§ Mr. W. THORNE
asked the Postmaster-General the total amount of deposits placed to the credit of telephone subscribers; and for what purpose the interest accruing from such deposits is being used?
§ Viscount WOLMER
The amount standing in the books as subscribers' deposits at 30th September last was about £2,500,000. It forms in the first instance part of the general balances of the Post Office out of which, after providing the necessary working balance, weekly payments are made to the Exchequer on account of Post Office revenue earned and in hand.

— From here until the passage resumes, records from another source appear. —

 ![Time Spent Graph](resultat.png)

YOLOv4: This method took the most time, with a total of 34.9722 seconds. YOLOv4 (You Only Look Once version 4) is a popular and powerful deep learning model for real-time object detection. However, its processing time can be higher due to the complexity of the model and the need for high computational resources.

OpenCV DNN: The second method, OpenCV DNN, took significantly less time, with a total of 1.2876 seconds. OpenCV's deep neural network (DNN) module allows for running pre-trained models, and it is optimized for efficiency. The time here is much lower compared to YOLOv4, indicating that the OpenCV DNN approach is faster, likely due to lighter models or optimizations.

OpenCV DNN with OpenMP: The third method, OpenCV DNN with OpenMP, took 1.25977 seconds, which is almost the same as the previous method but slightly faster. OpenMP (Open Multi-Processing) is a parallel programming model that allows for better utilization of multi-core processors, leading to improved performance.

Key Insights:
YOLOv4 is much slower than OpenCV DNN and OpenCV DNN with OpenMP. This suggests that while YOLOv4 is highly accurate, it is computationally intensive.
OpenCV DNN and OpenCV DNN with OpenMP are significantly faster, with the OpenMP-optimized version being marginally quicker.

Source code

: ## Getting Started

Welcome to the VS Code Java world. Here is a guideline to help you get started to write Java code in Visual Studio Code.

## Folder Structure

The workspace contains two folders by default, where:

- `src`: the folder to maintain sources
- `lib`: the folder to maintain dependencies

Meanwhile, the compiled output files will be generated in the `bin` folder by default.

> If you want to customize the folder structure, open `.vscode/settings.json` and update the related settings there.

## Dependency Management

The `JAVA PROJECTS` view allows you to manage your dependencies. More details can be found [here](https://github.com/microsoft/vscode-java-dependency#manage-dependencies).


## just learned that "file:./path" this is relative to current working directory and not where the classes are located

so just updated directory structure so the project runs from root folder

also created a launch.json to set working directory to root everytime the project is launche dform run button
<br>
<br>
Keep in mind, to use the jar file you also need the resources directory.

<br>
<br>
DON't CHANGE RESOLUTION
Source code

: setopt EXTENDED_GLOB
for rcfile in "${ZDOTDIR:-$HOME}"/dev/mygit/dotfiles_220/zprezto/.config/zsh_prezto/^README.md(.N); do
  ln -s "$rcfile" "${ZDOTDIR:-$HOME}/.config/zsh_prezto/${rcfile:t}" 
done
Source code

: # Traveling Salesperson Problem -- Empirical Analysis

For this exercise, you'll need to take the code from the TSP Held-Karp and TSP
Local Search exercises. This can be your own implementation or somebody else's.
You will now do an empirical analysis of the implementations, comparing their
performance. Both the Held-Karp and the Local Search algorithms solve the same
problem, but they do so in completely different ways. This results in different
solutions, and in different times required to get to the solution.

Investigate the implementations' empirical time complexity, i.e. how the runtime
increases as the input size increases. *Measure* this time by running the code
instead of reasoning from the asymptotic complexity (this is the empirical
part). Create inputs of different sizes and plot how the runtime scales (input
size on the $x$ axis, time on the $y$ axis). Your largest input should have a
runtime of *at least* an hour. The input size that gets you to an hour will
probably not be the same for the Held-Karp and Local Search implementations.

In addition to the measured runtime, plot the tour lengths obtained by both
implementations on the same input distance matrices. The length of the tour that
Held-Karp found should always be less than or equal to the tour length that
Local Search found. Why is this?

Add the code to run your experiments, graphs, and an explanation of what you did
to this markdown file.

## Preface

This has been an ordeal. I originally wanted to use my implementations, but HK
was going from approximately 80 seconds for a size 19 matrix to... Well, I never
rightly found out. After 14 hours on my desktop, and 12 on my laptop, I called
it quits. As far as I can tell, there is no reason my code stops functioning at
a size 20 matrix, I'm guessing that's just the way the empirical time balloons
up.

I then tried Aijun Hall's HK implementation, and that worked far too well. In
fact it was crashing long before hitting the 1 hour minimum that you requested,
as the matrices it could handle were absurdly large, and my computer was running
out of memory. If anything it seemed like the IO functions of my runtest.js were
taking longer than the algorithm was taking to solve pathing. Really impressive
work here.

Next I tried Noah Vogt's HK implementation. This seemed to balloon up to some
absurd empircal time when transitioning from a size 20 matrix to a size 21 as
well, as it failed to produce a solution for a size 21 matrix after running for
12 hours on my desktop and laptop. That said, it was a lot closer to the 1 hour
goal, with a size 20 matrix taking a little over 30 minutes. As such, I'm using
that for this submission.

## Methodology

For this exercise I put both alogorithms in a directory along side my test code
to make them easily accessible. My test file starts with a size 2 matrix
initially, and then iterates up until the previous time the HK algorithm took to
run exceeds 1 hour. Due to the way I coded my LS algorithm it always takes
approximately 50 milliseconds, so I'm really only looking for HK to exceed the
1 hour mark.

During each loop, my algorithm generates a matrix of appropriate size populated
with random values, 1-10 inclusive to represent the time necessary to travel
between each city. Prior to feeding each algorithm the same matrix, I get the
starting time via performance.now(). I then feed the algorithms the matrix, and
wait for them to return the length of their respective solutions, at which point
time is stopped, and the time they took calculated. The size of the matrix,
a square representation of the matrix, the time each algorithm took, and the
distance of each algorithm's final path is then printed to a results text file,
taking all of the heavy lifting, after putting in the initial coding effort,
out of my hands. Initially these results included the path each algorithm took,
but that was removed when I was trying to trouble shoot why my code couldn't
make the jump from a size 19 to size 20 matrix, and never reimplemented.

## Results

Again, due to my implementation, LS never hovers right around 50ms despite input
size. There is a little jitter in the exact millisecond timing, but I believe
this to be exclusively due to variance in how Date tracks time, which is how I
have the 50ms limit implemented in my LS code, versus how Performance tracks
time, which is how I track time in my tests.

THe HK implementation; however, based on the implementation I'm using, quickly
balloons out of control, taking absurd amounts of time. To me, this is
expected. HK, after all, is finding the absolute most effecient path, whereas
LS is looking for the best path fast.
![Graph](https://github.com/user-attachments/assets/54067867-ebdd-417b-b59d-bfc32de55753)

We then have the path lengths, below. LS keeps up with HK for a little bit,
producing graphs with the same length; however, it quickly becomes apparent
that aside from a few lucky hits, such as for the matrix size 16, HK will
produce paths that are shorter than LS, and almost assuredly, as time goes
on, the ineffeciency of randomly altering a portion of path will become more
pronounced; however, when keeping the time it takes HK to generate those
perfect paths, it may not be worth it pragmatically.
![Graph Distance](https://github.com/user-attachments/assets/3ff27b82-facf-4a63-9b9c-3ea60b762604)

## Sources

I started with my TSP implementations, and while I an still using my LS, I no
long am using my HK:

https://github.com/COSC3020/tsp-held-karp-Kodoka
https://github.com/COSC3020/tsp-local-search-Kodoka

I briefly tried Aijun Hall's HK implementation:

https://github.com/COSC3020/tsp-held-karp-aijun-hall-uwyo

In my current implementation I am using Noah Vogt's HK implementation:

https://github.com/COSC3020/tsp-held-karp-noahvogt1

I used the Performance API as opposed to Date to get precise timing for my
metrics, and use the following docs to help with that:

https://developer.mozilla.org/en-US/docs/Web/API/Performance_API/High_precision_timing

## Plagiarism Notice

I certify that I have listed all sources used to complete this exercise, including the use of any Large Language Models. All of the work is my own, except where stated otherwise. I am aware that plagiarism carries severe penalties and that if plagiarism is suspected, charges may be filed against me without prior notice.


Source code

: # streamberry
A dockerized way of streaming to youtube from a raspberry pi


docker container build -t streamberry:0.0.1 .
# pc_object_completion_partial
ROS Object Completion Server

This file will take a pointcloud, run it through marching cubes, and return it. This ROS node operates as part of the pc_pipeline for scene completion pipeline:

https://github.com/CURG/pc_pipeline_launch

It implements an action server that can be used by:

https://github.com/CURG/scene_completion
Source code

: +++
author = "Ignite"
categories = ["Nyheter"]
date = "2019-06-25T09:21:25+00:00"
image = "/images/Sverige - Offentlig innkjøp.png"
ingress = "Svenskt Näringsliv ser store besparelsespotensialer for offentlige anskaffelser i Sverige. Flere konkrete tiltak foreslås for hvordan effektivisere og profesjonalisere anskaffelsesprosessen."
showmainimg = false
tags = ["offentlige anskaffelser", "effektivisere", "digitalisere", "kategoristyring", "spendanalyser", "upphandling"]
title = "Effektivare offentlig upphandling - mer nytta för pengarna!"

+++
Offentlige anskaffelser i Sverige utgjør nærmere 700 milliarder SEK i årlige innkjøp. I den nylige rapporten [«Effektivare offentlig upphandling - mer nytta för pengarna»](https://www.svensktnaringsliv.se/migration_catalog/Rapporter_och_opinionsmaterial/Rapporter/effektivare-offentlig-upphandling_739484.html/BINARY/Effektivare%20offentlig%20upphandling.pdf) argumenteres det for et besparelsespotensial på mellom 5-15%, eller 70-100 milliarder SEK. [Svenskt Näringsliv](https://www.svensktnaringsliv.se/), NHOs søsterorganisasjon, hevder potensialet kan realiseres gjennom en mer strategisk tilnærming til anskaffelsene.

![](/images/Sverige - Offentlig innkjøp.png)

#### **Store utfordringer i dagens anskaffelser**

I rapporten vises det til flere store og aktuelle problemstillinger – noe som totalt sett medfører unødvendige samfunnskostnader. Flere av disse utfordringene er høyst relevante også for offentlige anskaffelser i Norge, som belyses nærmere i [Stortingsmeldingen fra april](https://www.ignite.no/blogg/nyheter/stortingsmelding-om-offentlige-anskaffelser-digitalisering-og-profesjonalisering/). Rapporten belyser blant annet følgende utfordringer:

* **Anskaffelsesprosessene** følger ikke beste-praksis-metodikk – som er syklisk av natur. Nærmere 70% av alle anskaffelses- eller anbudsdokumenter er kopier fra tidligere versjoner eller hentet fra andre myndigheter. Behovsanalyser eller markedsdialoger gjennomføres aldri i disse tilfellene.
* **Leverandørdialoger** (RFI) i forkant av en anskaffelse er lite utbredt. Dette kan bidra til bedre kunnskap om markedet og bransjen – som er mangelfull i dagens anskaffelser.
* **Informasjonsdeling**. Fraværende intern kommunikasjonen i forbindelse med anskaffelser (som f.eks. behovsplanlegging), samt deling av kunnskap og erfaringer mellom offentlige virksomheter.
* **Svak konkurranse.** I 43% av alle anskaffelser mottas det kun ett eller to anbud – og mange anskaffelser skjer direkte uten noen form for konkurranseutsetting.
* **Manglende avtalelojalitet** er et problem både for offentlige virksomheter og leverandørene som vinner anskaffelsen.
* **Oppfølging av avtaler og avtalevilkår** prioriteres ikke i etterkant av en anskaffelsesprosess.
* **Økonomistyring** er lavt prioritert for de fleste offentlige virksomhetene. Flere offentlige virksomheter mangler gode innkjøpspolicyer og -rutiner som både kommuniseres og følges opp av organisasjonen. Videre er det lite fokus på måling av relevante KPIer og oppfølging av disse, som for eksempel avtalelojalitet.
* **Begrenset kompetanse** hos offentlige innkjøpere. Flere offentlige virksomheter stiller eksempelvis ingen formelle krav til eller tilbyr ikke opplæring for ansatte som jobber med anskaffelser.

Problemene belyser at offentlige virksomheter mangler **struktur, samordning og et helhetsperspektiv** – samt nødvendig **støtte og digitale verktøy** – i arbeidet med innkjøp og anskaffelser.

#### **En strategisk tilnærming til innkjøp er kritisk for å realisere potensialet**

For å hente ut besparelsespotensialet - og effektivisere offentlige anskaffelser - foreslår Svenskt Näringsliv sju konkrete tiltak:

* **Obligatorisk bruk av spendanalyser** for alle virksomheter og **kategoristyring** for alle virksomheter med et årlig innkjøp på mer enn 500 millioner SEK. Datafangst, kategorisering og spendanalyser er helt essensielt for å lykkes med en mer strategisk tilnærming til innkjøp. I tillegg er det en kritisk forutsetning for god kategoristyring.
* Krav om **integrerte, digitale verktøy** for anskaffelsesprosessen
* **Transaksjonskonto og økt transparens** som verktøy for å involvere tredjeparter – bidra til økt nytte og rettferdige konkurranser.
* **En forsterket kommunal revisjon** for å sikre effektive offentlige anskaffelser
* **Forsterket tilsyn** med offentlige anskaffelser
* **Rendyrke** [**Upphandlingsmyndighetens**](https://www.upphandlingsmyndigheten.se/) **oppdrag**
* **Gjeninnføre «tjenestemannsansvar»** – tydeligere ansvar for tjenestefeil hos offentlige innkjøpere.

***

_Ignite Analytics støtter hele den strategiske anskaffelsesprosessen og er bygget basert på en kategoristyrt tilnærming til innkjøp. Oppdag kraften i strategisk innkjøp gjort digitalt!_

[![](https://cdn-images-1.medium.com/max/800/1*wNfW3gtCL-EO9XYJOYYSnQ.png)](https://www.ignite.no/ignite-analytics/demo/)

As accounts for telephone call fees (trunk and local) are rendered at a considerable interval after the services have been performed, it follows that the amounts in question, although standing in the books as deposits, are in fact as a1944W general rule more than balanced by the accrued liabilities of subscribers for which accounts have not yet been rendered.
§ Sir R. THOMAS
asked the Postmaster-General what is the number of telephone subscribers in the London area whose names and addresses are omitted by request from the telephone directory; and whether, in view of the extra trouble and inconvenience which they cause to the Department, but for which they do not pay, he will consider making consent to the publication of the subscriber's name and address a condition of having a telephone installed?
§ Viscount WOLMER
About 9,000 subscribers in the London area have asked that their names shall not appear in the telephone directory. I do not think it would be desirable to impose the condition referred to in the latter part of the question. Subscribers concerned have been approached with a view to obtaining their consent to the insertion of their names in the telephone directory, and if this appeal meets with little success the taking of other measures will be considered.